• _Given data_:
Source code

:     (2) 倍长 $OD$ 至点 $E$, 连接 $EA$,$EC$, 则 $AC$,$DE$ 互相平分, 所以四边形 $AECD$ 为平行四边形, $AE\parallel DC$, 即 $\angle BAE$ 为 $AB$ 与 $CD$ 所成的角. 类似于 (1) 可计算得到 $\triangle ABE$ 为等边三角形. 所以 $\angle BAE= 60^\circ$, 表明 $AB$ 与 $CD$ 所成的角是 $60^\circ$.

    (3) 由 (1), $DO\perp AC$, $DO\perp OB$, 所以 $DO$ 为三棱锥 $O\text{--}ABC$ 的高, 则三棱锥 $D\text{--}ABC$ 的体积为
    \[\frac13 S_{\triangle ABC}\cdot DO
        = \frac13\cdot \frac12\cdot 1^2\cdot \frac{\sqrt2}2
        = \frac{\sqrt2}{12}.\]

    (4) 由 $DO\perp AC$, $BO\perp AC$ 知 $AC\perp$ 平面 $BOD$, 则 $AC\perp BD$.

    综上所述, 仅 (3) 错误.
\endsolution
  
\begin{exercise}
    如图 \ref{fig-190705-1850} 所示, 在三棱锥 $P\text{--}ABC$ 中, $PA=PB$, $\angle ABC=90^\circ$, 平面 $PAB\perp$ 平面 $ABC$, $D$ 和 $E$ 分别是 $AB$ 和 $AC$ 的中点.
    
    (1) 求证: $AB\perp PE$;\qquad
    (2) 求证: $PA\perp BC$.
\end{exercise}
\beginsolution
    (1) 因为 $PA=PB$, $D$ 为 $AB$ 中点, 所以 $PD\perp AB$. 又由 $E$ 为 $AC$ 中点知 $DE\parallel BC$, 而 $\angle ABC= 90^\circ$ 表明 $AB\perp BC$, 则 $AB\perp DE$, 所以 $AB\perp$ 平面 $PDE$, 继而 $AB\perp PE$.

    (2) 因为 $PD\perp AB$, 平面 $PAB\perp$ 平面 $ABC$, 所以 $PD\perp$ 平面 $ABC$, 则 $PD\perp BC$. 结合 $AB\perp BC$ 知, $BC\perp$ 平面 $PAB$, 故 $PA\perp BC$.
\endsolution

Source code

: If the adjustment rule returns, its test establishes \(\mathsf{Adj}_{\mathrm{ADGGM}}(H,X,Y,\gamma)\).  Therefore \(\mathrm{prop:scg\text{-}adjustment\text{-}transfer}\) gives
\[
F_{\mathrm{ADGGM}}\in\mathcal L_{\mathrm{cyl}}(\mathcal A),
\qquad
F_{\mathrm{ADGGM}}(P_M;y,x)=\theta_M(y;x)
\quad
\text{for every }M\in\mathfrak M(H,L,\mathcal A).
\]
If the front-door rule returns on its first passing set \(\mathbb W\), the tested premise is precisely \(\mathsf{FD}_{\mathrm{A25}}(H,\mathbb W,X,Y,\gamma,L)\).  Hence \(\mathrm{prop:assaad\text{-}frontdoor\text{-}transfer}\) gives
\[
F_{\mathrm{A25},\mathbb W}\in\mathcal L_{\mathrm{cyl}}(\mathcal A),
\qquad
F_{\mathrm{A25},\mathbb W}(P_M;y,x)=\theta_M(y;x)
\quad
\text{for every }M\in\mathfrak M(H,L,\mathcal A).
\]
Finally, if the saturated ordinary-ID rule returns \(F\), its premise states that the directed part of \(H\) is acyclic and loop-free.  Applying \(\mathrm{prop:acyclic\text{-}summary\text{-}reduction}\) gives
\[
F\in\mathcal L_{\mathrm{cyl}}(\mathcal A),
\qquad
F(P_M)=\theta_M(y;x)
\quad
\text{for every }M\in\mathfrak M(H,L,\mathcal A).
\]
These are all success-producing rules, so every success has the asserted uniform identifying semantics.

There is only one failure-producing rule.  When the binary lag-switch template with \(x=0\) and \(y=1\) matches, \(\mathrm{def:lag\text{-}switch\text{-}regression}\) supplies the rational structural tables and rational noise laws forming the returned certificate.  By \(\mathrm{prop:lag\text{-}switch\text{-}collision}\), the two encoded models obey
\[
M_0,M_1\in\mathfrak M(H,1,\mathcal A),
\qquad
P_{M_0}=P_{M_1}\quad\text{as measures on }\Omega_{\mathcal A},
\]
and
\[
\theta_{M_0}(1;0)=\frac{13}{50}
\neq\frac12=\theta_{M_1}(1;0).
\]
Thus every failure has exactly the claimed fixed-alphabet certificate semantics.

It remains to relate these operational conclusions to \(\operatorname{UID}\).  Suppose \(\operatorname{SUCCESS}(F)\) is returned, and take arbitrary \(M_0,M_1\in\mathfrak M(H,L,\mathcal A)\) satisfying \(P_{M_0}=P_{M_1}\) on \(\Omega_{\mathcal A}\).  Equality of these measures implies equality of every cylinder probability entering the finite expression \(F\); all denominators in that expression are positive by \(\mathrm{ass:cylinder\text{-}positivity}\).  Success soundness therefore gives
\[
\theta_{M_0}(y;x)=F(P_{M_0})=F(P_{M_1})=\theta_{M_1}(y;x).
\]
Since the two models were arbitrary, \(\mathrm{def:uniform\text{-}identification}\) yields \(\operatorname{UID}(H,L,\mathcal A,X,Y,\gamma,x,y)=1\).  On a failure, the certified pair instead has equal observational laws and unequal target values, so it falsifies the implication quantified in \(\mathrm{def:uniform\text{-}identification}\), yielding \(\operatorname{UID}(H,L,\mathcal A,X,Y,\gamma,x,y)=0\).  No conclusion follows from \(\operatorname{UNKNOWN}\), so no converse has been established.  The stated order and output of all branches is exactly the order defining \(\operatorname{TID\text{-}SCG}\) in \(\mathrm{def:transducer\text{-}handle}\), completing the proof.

• _What you should do_:
Please print all the data again exactly as given.

• _Result of the exercise_:
Source code

:     (2) 倍长 $OD$ 至点 $E$, 连接 $EA$,$EC$, 则 $AC$,$DE$ 互相平分, 所以四边形 $AECD$ 为平行四边形, $AE\parallel DC$, 即 $\angle BAE$ 为 $AB$ 与 $CD$ 所成的角. 类似于 (1) 可计算得到 $\triangle ABE$ 为等边三角形. 所以 $\angle BAE= 60^\circ$, 表明 $AB$ 与 $CD$ 所成的角是 $60^\circ$.

    (3) 由 (1), $DO\perp AC$, $DO\perp OB$, 所以 $DO$ 为三棱锥 $O\text{--}ABC$ 的高, 则三棱锥 $D\text{--}ABC$ 的体积为
    \[\frac13 S_{\triangle ABC}\cdot DO
        = \frac13\cdot \frac12\cdot 1^2\cdot \frac{\sqrt2}2
        = \frac{\sqrt2}{12}.\]

    (4) 由 $DO\perp AC$, $BO\perp AC$ 知 $AC\perp$ 平面 $BOD$, 则 $AC\perp BD$.

    综上所述, 仅 (3) 错误.
\endsolution
  
\begin{exercise}
    如图 \ref{fig-190705-1850} 所示, 在三棱锥 $P\text{--}ABC$ 中, $PA=PB$, $\angle ABC=90^\circ$, 平面 $PAB\perp$ 平面 $ABC$, $D$ 和 $E$ 分别是 $AB$ 和 $AC$ 的中点.
    
    (1) 求证: $AB\perp PE$;\qquad
    (2) 求证: $PA\perp BC$.
\end{exercise}
\beginsolution
    (1) 因为 $PA=PB$, $D$ 为 $AB$ 中点, 所以 $PD\perp AB$. 又由 $E$ 为 $AC$ 中点知 $DE\parallel BC$, 而 $\angle ABC= 90^\circ$ 表明 $AB\perp BC$, 则 $AB\perp DE$, 所以 $AB\perp$ 平面 $PDE$, 继而 $AB\perp PE$.

    (2) 因为 $PD\perp AB$, 平面 $PAB\perp$ 平面 $ABC$, 所以 $PD\perp$ 平面 $ABC$, 则 $PD\perp BC$. 结合 $AB\perp BC$ 知, $BC\perp$ 平面 $PAB$, 故 $PA\perp BC$.
\endsolution

Source code

: If the adjustment rule returns, its test establishes \(\mathsf{Adj}_{\mathrm{ADGGM}}(H,X,Y,\gamma)\).  Therefore \(\mathrm{prop:scg\text{-}adjustment\text{-}transfer}\) gives
\[
F_{\mathrm{ADGGM}}\in\mathcal L_{\mathrm{cyl}}(\mathcal A),
\qquad
F_{\mathrm{ADGGM}}(P_M;y,x)=\theta_M(y;x)
\quad
\text{for every }M\in\mathfrak M(H,L,\mathcal A).
\]
If the front-door rule returns on its first passing set \(\mathbb W\), the tested premise is precisely \(\mathsf{FD}_{\mathrm{A25}}(H,\mathbb W,X,Y,\gamma,L)\).  Hence \(\mathrm{prop:assaad\text{-}frontdoor\text{-}transfer}\) gives
\[
F_{\mathrm{A25},\mathbb W}\in\mathcal L_{\mathrm{cyl}}(\mathcal A),
\qquad
F_{\mathrm{A25},\mathbb W}(P_M;y,x)=\theta_M(y;x)
\quad
\text{for every }M\in\mathfrak M(H,L,\mathcal A).
\]
Finally, if the saturated ordinary-ID rule returns \(F\), its premise states that the directed part of \(H\) is acyclic and loop-free.  Applying \(\mathrm{prop:acyclic\text{-}summary\text{-}reduction}\) gives
\[
F\in\mathcal L_{\mathrm{cyl}}(\mathcal A),
\qquad
F(P_M)=\theta_M(y;x)
\quad
\text{for every }M\in\mathfrak M(H,L,\mathcal A).
\]
These are all success-producing rules, so every success has the asserted uniform identifying semantics.

There is only one failure-producing rule.  When the binary lag-switch template with \(x=0\) and \(y=1\) matches, \(\mathrm{def:lag\text{-}switch\text{-}regression}\) supplies the rational structural tables and rational noise laws forming the returned certificate.  By \(\mathrm{prop:lag\text{-}switch\text{-}collision}\), the two encoded models obey
\[
M_0,M_1\in\mathfrak M(H,1,\mathcal A),
\qquad
P_{M_0}=P_{M_1}\quad\text{as measures on }\Omega_{\mathcal A},
\]
and
\[
\theta_{M_0}(1;0)=\frac{13}{50}
\neq\frac12=\theta_{M_1}(1;0).
\]
Thus every failure has exactly the claimed fixed-alphabet certificate semantics.

It remains to relate these operational conclusions to \(\operatorname{UID}\).  Suppose \(\operatorname{SUCCESS}(F)\) is returned, and take arbitrary \(M_0,M_1\in\mathfrak M(H,L,\mathcal A)\) satisfying \(P_{M_0}=P_{M_1}\) on \(\Omega_{\mathcal A}\).  Equality of these measures implies equality of every cylinder probability entering the finite expression \(F\); all denominators in that expression are positive by \(\mathrm{ass:cylinder\text{-}positivity}\).  Success soundness therefore gives
\[
\theta_{M_0}(y;x)=F(P_{M_0})=F(P_{M_1})=\theta_{M_1}(y;x).
\]
Since the two models were arbitrary, \(\mathrm{def:uniform\text{-}identification}\) yields \(\operatorname{UID}(H,L,\mathcal A,X,Y,\gamma,x,y)=1\).  On a failure, the certified pair instead has equal observational laws and unequal target values, so it falsifies the implication quantified in \(\mathrm{def:uniform\text{-}identification}\), yielding \(\operatorname{UID}(H,L,\mathcal A,X,Y,\gamma,x,y)=0\).  No conclusion follows from \(\operatorname{UNKNOWN}\), so no converse has been established.  The stated order and output of all branches is exactly the order defining \(\operatorname{TID\text{-}SCG}\) in \(\mathrm{def:transducer\text{-}handle}\), completing the proof.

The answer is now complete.